Madumo was a young man from a very poor family living in Suweto and he was
working on going to college when the author met him.

At some point Madumo became "cursed" according to a local shaman and all of
this misfortune started to befall him. All of his friends and family believed
that the curse was real. He believed that the curse was real. A series of
shamans took his money and prescribed him increasingly outrageous cures for
the curse, not unlike the treatments described in this article.

The author's main question was, is the magic real? Isn't it real if everyone
believes in it, and if everybody's actions are constrained by it? How can we
honestly call something like that "not real"?

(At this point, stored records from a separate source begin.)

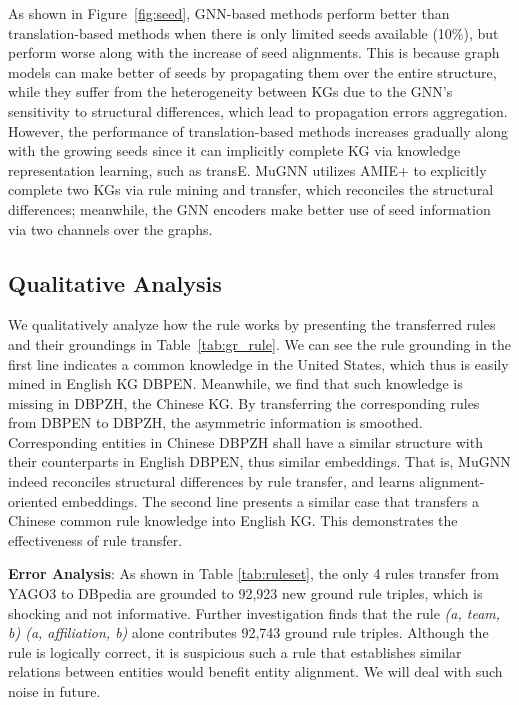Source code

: \documentclass[11pt,a4paper]{article}
\begin{document}
As shown in Figure~\ref{fig:seed}, GNN-based methods perform better than translation-based methods when there is only limited seeds available (10\%), but perform worse along with the increase of seed alignments. This is because graph models can make better of seeds by propagating them over the entire structure, while they suffer from the heterogeneity between KGs due to the GNN's sensitivity to structural differences, which lead to propagation errors aggregation. However, the performance of translation-based methods increases gradually along with the growing seeds since it can implicitly complete KG via knowledge representation learning, such as transE. MuGNN utilizes AMIE+ to explicitly complete two KGs via rule mining and transfer, which reconciles the structural differences; meanwhile, the GNN encoders make better use of seed information via two channels over the graphs.

\subsection{Qualitative Analysis}

We qualitatively analyze how the rule works by presenting the transferred rules and their groundings in Table~\ref{tab:gr_rule}. We can see the rule grounding in the first line indicates a common knowledge in the United States, which thus is easily mined in English KG DBP{\tiny EN}. Meanwhile, we find that such knowledge is missing in DBP{\tiny ZH}, the Chinese KG. By transferring the corresponding rules from DBP{\tiny EN} to DBP{\tiny ZH}, the asymmetric information is smoothed. Corresponding entities in Chinese DBP{\tiny ZH} shall have a similar structure with their counterparts in English DBP{\tiny EN}, thus similar embeddings. That is, MuGNN indeed reconciles structural differences by rule transfer, and learns alignment-oriented embeddings. The second line presents a similar case that transfers a Chinese common rule knowledge into English KG. This demonstrates the effectiveness of rule transfer.


\noindent\textbf{Error Analysis}: As shown in Table \ref{tab:ruleset}, the only 4 rules transfer from YAGO3 to DBpedia are grounded to 92,923 new ground rule triples, which is shocking and not informative. Further investigation finds that the rule \emph{(a, team, b)  (a, affiliation, b)} alone contributes 92,743 ground rule triples. Although the rule is logically correct, it is suspicious such a rule that establishes similar relations between entities would benefit entity alignment. We will deal with such noise in future.
\end{document}
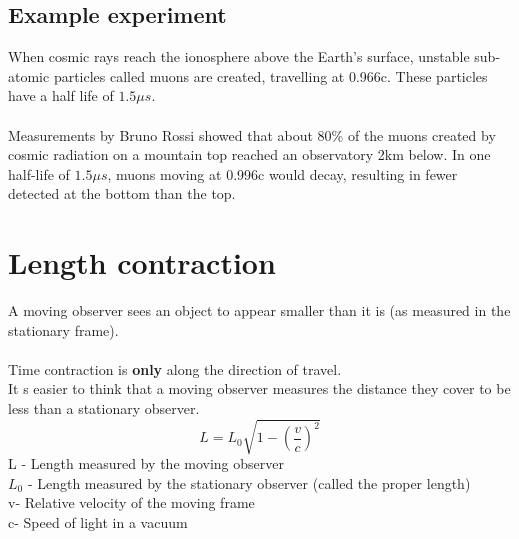 \documentclass[12pt]{article}
\begin{document}
\subsection{Example experiment}
When cosmic rays reach the ionosphere above the Earth's surface, unstable sub-atomic particles called muons are created, travelling at 0.966c. These particles have a half life of $1.5\mu s$.\\
\\
Measurements by Bruno Rossi showed that about 80\% of the muons created by cosmic radiation on a mountain top reached an observatory 2km below. In one half-life of $1.5\mu s$, muons moving at 0.996c would decay, resulting in fewer detected at the bottom than the top.
\section{Length contraction}
A moving observer sees an object to appear smaller than it is (as measured in the stationary frame).\\
\\
Time contraction is \textbf{only} along the direction of travel.\\
It s easier to think that a moving observer measures the distance they cover to be less than a stationary observer.
$$L=L_0\sqrt{1-(\frac{v}{c})^2}$$
L - Length measured by the moving observer\\
$L_0$ - Length measured by the stationary observer (called the proper length)\\
v- Relative velocity of the moving frame\\
c- Speed of light in a vacuum
\end{document}
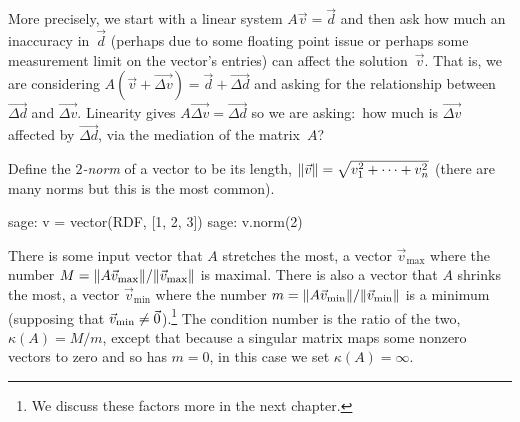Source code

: More precisely, we start with a linear system 
$A\vec{v}=\vec{d}$
and then ask how much an inaccuracy in~$\vec{d}$ (perhaps due to some
floating point issue or perhaps some measurement limit on the vector's entries) 
can affect the solution~$\vec{v}$.
That is, we are considering
$A(\vec{v}+\vec{\Delta v})=\vec{d}+\vec{\Delta d}$
and asking for the relationship between $\vec{\Delta d}$ and $\vec{\Delta v}$.
Linearity gives $A\vec{\Delta v}=\vec{\Delta d}$ so we are
asking:~how much is $\vec{\Delta v}$ affected by $\vec{\Delta d}$, via
the mediation of the matrix~$A$?

Define the \textit{$2$-norm} of a vector to be 
its length,
  $\lVert\vec{v}\rVert=\sqrt{v_1^2+\cdots+v_n^2}$
(there are many norms but this is the most common).
\begin{sagecommandline}
sage: v = vector(RDF, [1, 2, 3])
sage: v.norm(2)
\end{sagecommandline}
There is some input vector that $A$ stretches
the most, a vector $\vec{v}_{\text{max}}$
where the number $M=\lVert A\vec{v}_{\text{max}}\rVert/\lVert\vec{v}_{\text{max}}\rVert$ 
is maximal.
There is also a vector that $A$ shrinks the most, a
vector $\vec{v}_{\text{min}}$ 
where the number
$m=\lVert A\vec{v}_{\text{min}}\rVert/\lVert\vec{v}_{\text{min}}\rVert$ is a minimum 
(supposing that $\vec{v}_{\text{min}}\neq\vec{0}$).\footnote{%
  We discuss these factors more in the next chapter.}
The condition number is the ratio of the two, 
$\kappa(A)=M/m$, except 
that because a singular matrix maps some nonzero vectors to zero and
so has $m=0$, in this case we set $\kappa(A)=\infty$.

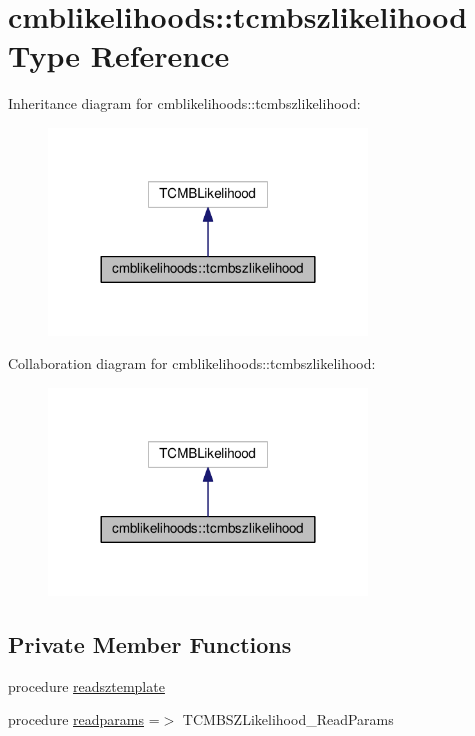 \hypertarget{structcmblikelihoods_1_1tcmbszlikelihood}{}\section{cmblikelihoods\+:\+:tcmbszlikelihood Type Reference}
\label{structcmblikelihoods_1_1tcmbszlikelihood}


Inheritance diagram for cmblikelihoods\+:\+:tcmbszlikelihood\+:
\nopagebreak
\begin{figure}[H]
\begin{center}
\leavevmode
\includegraphics[width=240pt]{structcmblikelihoods_1_1tcmbszlikelihood__inherit__graph}
\end{center}
\end{figure}


Collaboration diagram for cmblikelihoods\+:\+:tcmbszlikelihood\+:
\nopagebreak
\begin{figure}[H]
\begin{center}
\leavevmode
\includegraphics[width=240pt]{structcmblikelihoods_1_1tcmbszlikelihood__coll__graph}
\end{center}
\end{figure}
\subsection*{Private Member Functions}
\begin{DoxyCompactItemize}
\item 
procedure \mbox{\hyperlink{structcmblikelihoods_1_1tcmbszlikelihood_ae72cb577ffc417efa59274dc1bcaf100}{readsztemplate}}
\item 
procedure \mbox{\hyperlink{structcmblikelihoods_1_1tcmbszlikelihood_a4db5c38bc1d6c5e67be755992f6c43f3}{readparams}} =$>$ T\+C\+M\+B\+S\+Z\+Likelihood\+\_\+\+Read\+Params
\end{DoxyCompactItemize}
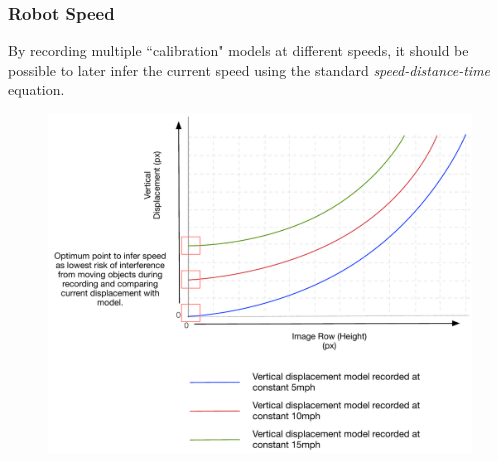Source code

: \documentclass[10pt, compress]{beamer}
\begin{document}
\begin{frame}[fragile]
  \frametitle{Robot Speed}
  
\vspace{-10pt}

By recording multiple ``calibration" models at different speeds, it should be possible to later infer the current speed using the standard \textit{speed-distance-time} equation.

  \begin{figure}[ht!]
\centering
\includegraphics[scale=0.38]{speed_graph}
  \end{figure}
  
  
\end{frame}
\end{document}
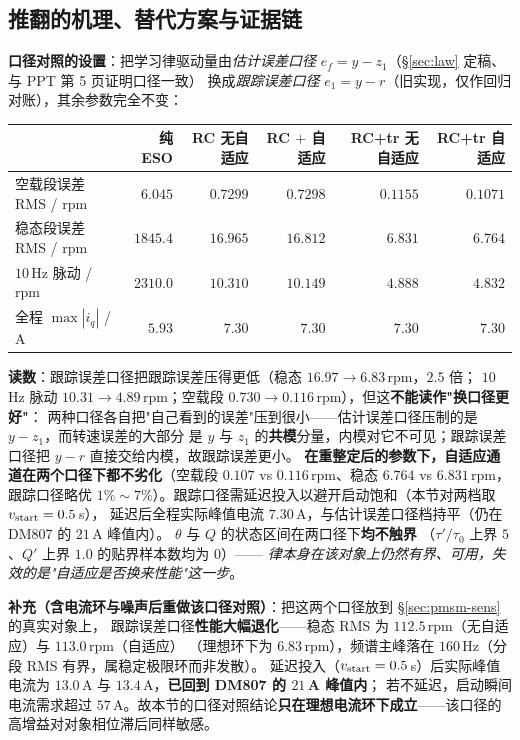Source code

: \documentclass[11pt]{article}
\theoremstyle{remark}\newtheorem{remark}{注}
\newcommand{\ef}{e_f}
\begin{document}
\subsection{推翻的机理、替代方案与证据链}
\noindent\textbf{口径对照的设置}：把学习律驱动量由\emph{估计误差口径} $\ef=y-z_1$（§\ref{sec:law} 定稿、与 PPT 第 5 页证明口径一致）
换成\emph{跟踪误差口径} $e_1=y-r$（旧实现，仅作回归对账），其余参数完全不变：
\begin{center}
\footnotesize
\begin{tabular}{@{}lrrrrr@{}}
\toprule
 & 纯 ESO & RC 无自适应 & RC $+$ 自适应 & RC+tr 无自适应 & RC+tr 自适应\\
\midrule
空载段误差 RMS / rpm & $6.045$ & $0.7299$ & $0.7298$ & $0.1155$ & $\mathbf{0.1071}$\\
稳态段误差 RMS / rpm & $1845.4$ & $16.965$ & $16.812$ & $6.831$ & $\mathbf{6.764}$\\
$10$\,Hz 脉动 / rpm & $2310.0$ & $10.310$ & $10.149$ & $4.888$ & $4.832$\\
全程 $\max|i_q|$ / A & $5.93$ & $7.30$ & $7.30$ & $7.30$ & $7.30$\\
\bottomrule
\end{tabular}
\end{center}
\noindent\textbf{读数}：跟踪误差口径把跟踪误差压得更低（稳态 $16.97\to6.83$\,rpm，$2.5$ 倍；
$10$\,Hz 脉动 $10.31\to4.89$\,rpm；空载段 $0.730\to0.116$\,rpm），但这\textbf{不能读作"换口径更好"}：
两种口径各自把"自己看到的误差"压到很小——估计误差口径压制的是 $y-z_1$，而转速误差的大部分
是 $y$ 与 $z_1$ 的\textbf{共模}分量，内模对它不可见；跟踪误差口径把 $y-r$ 直接交给内模，故跟踪误差更小。
\textbf{在重整定后的参数下，自适应通道在两个口径下都不劣化}（空载段 $0.107$ vs $0.116$\,rpm、稳态 $6.764$ vs $6.831$\,rpm，
跟踪口径略优 $1\%\sim7\%$）。跟踪口径需延迟投入以避开启动饱和（本节对两档取 $v_{\rm start}=0.5$\,s），
延迟后全程实际峰值电流 $7.30$\,A，与估计误差口径档持平（仍在 DM807 的 $21$\,A 峰值内）。
$\theta$ 与 $Q$ 的状态区间在两口径下\textbf{均不触界}
（$\tau'/\tau_0$ 上界 $5$、$Q'$ 上界 $1.0$ 的贴界样本数均为 $0$）——
\emph{律本身在该对象上仍然有界、可用，失效的是"自适应是否换来性能"这一步}。
\vspace{1mm}

\noindent\textbf{补充（含电流环与噪声后重做该口径对照）}：把这两个口径放到 §\ref{sec:pmsm-sens} 的真实对象上，
跟踪误差口径\textbf{性能大幅退化}——稳态 RMS 为 $112.5$\,rpm（无自适应）与 $113.0$\,rpm（自适应）
（理想环下为 $6.83$\,rpm），频谱主峰落在 $160$\,Hz（分段 RMS 有界，属稳定极限环而非发散）。
延迟投入（$v_{\rm start}=0.5$\,s）后实际峰值电流为 $13.0$\,A 与 $13.4$\,A，\textbf{已回到 DM807 的 $21$\,A 峰值内}；
若不延迟，启动瞬间电流需求超过 $57$\,A。故本节的口径对照结论\textbf{只在理想电流环下成立}——该口径的高增益对对象相位滞后同样敏感。
\end{document}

My question is, do we really believe that we in the west are immune to this
kind of behavior? Have we really escaped the clutches of witch magic and
shamanism just because we have high-technology things like the internet,
particle colliders, atom bombs?

Maybe this is a part of human nature that will never go away. Maybe people
will always snort rhinocerous horns for stronger erections and drink essential
oils to get rid of their cancer. We think we're super modern but is it true?
No matter how much "science education" spread by the likes of Niell DeGrasse
Tyson and Bill Nye, is it possibly that we will we always find ourselves
possessed by curses, demons, aliens, parasites?

If you're interested in this kind of thing I also recommend the book
"Techgnosis" by Erik Davis, which brilliantly explores techno-magic and
shamanism.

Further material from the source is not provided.